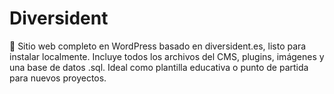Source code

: # Diversident
🧩 Sitio web completo en WordPress basado en diversident.es, listo para instalar localmente. Incluye todos los archivos del CMS, plugins, imágenes y una base de datos .sql. Ideal como plantilla educativa o punto de partida para nuevos proyectos.
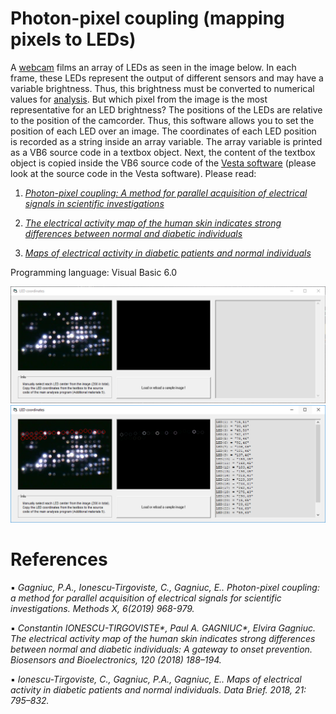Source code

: # Photon-pixel coupling (mapping pixels to LEDs)

A [webcam](https://github.com/Gagniuc/WebCam-software-sampling) films an array of LEDs as seen in the image below. In each frame, these LEDs represent the output of different sensors and may have a variable brightness. Thus, this brightness must be converted to numerical values for [analysis](https://github.com/Gagniuc/Prototype-software-for-Photon-pixel-coupling). But which pixel from the image is the most representative for an LED brightness? The positions of the LEDs are relative to the position of the camcorder. Thus, this software allows you to set the position of each LED over an image. The coordinates of each LED position is recorded as a string inside an array variable. The array variable is printed as a VB6 source code in a textbox object. Next, the content of the textbox object is copied inside the VB6 source code of the [Vesta software](https://github.com/Gagniuc/Prototype-software-for-Photon-pixel-coupling) (please look at the source code in the Vesta software). Please read:

1) <i>[Photon-pixel coupling: A method for parallel acquisition of electrical signals in scientific investigations](https://www.sciencedirect.com/science/article/pii/S2215016119300901)</i>

2) <i>[The electrical activity map of the human skin indicates strong differences between normal and diabetic individuals](https://www.sciencedirect.com/science/article/abs/pii/S0956566318306663)</i> 

3) <i>[Maps of electrical activity in diabetic patients and normal individuals](https://www.sciencedirect.com/science/article/pii/S2352340918312204)</i>

Programming language: Visual Basic 6.0

![screenshot](https://github.com/Gagniuc/Mapping-pixels-to-LEDs-for-the-Photon-pixel-coupling-method/blob/main/Map%20pixels%20to%20LEDs%20(1).PNG)
![screenshot](https://github.com/Gagniuc/Mapping-pixels-to-LEDs-for-the-Photon-pixel-coupling-method/blob/main/Map%20pixels%20to%20LEDs%20(2).PNG)

# References
▪	<i>Gagniuc, P.A., Ionescu-Tirgoviste, C., Gagniuc, E.. Photon-pixel coupling: a method for parallel acquisition of electrical signals for scientific investigations. Methods X, 6(2019) 968-979.</i>

▪	<i>Constantin IONESCU-TIRGOVISTE*, Paul A. GAGNIUC*, Elvira Gagniuc. The electrical activity map of the human skin indicates strong differences between normal and diabetic individuals: A gateway to onset prevention. Biosensors and Bioelectronics, 120 (2018) 188–194. </i>

▪	<i>Ionescu-Tirgoviste, C., Gagniuc, P.A., Gagniuc, E.. Maps of electrical activity in diabetic patients and normal individuals.  Data Brief. 2018, 21: 795–832.</i>
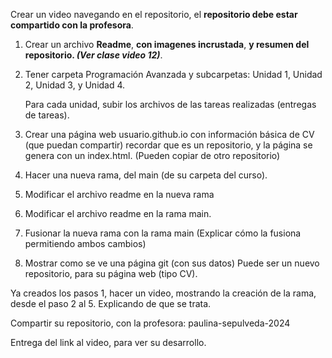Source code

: Crear un video navegando en el repositorio, el **repositorio debe estar compartido con la profesora**. 

1.  Crear un archivo **Readme**, **con imagenes incrustada**, **y resumen del repositorio. _(Ver clase video 12)_**.

2.  Tener carpeta Programación Avanzada y subcarpetas: Unidad 1, Unidad 2, Unidad 3, y Unidad 4. 

    Para cada unidad, subir los archivos de las tareas realizadas (entregas de tareas). 

3.  Crear una página web usuario.github.io con información básica de CV (que puedan compartir) recordar que es un repositorio, y la página se genera con un index.html. (Pueden copiar de otro repositorio)

4.  Hacer una nueva rama, del main (de su carpeta del curso).

5.  Modificar el archivo readme en la nueva rama

6.  Modificar el archivo readme en la rama main. 

7.  Fusionar la nueva rama con la rama main (Explicar cómo la fusiona permitiendo ambos cambios) 

8.  Mostrar como se ve una página git (con sus datos) Puede ser un nuevo repositorio, para su página web (tipo CV).


Ya creados los pasos 1, hacer un video, mostrando la creación de la rama, desde el paso 2 al 5.  Explicando de que se trata. 

Compartir su repositorio, con la profesora: paulina-sepulveda-2024

Entrega del link al video, para ver su desarrollo.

§ REQUIRED WORK: Could you transcribe every entry above exactly, leaving out the images?

§ TASK OUTPUT:
Source code

: # Diversident
🧩 Sitio web completo en WordPress basado en diversident.es, listo para instalar localmente. Incluye todos los archivos del CMS, plugins, imágenes y una base de datos .sql. Ideal como plantilla educativa o punto de partida para nuevos proyectos.
Source code

: # Photon-pixel coupling (mapping pixels to LEDs)

A [webcam](https://github.com/Gagniuc/WebCam-software-sampling) films an array of LEDs as seen in the image below. In each frame, these LEDs represent the output of different sensors and may have a variable brightness. Thus, this brightness must be converted to numerical values for [analysis](https://github.com/Gagniuc/Prototype-software-for-Photon-pixel-coupling). But which pixel from the image is the most representative for an LED brightness? The positions of the LEDs are relative to the position of the camcorder. Thus, this software allows you to set the position of each LED over an image. The coordinates of each LED position is recorded as a string inside an array variable. The array variable is printed as a VB6 source code in a textbox object. Next, the content of the textbox object is copied inside the VB6 source code of the [Vesta software](https://github.com/Gagniuc/Prototype-software-for-Photon-pixel-coupling) (please look at the source code in the Vesta software). Please read:

1) <i>[Photon-pixel coupling: A method for parallel acquisition of electrical signals in scientific investigations](https://www.sciencedirect.com/science/article/pii/S2215016119300901)</i>

2) <i>[The electrical activity map of the human skin indicates strong differences between normal and diabetic individuals](https://www.sciencedirect.com/science/article/abs/pii/S0956566318306663)</i> 

3) <i>[Maps of electrical activity in diabetic patients and normal individuals](https://www.sciencedirect.com/science/article/pii/S2352340918312204)</i>

Programming language: Visual Basic 6.0

![screenshot](https://github.com/Gagniuc/Mapping-pixels-to-LEDs-for-the-Photon-pixel-coupling-method/blob/main/Map%20pixels%20to%20LEDs%20(1).PNG)
![screenshot](https://github.com/Gagniuc/Mapping-pixels-to-LEDs-for-the-Photon-pixel-coupling-method/blob/main/Map%20pixels%20to%20LEDs%20(2).PNG)

# References
▪	<i>Gagniuc, P.A., Ionescu-Tirgoviste, C., Gagniuc, E.. Photon-pixel coupling: a method for parallel acquisition of electrical signals for scientific investigations. Methods X, 6(2019) 968-979.</i>

▪	<i>Constantin IONESCU-TIRGOVISTE*, Paul A. GAGNIUC*, Elvira Gagniuc. The electrical activity map of the human skin indicates strong differences between normal and diabetic individuals: A gateway to onset prevention. Biosensors and Bioelectronics, 120 (2018) 188–194. </i>

▪	<i>Ionescu-Tirgoviste, C., Gagniuc, P.A., Gagniuc, E.. Maps of electrical activity in diabetic patients and normal individuals.  Data Brief. 2018, 21: 795–832.</i>
Source code

: Crear un video navegando en el repositorio, el **repositorio debe estar compartido con la profesora**. 

1.  Crear un archivo **Readme**, **con imagenes incrustada**, **y resumen del repositorio. _(Ver clase video 12)_**.

2.  Tener carpeta Programación Avanzada y subcarpetas: Unidad 1, Unidad 2, Unidad 3, y Unidad 4. 

    Para cada unidad, subir los archivos de las tareas realizadas (entregas de tareas). 

3.  Crear una página web usuario.github.io con información básica de CV (que puedan compartir) recordar que es un repositorio, y la página se genera con un index.html. (Pueden copiar de otro repositorio)

4.  Hacer una nueva rama, del main (de su carpeta del curso).

5.  Modificar el archivo readme en la nueva rama

6.  Modificar el archivo readme en la rama main. 

7.  Fusionar la nueva rama con la rama main (Explicar cómo la fusiona permitiendo ambos cambios) 

8.  Mostrar como se ve una página git (con sus datos) Puede ser un nuevo repositorio, para su página web (tipo CV).


Ya creados los pasos 1, hacer un video, mostrando la creación de la rama, desde el paso 2 al 5.  Explicando de que se trata. 

Compartir su repositorio, con la profesora: paulina-sepulveda-2024

Entrega del link al video, para ver su desarrollo.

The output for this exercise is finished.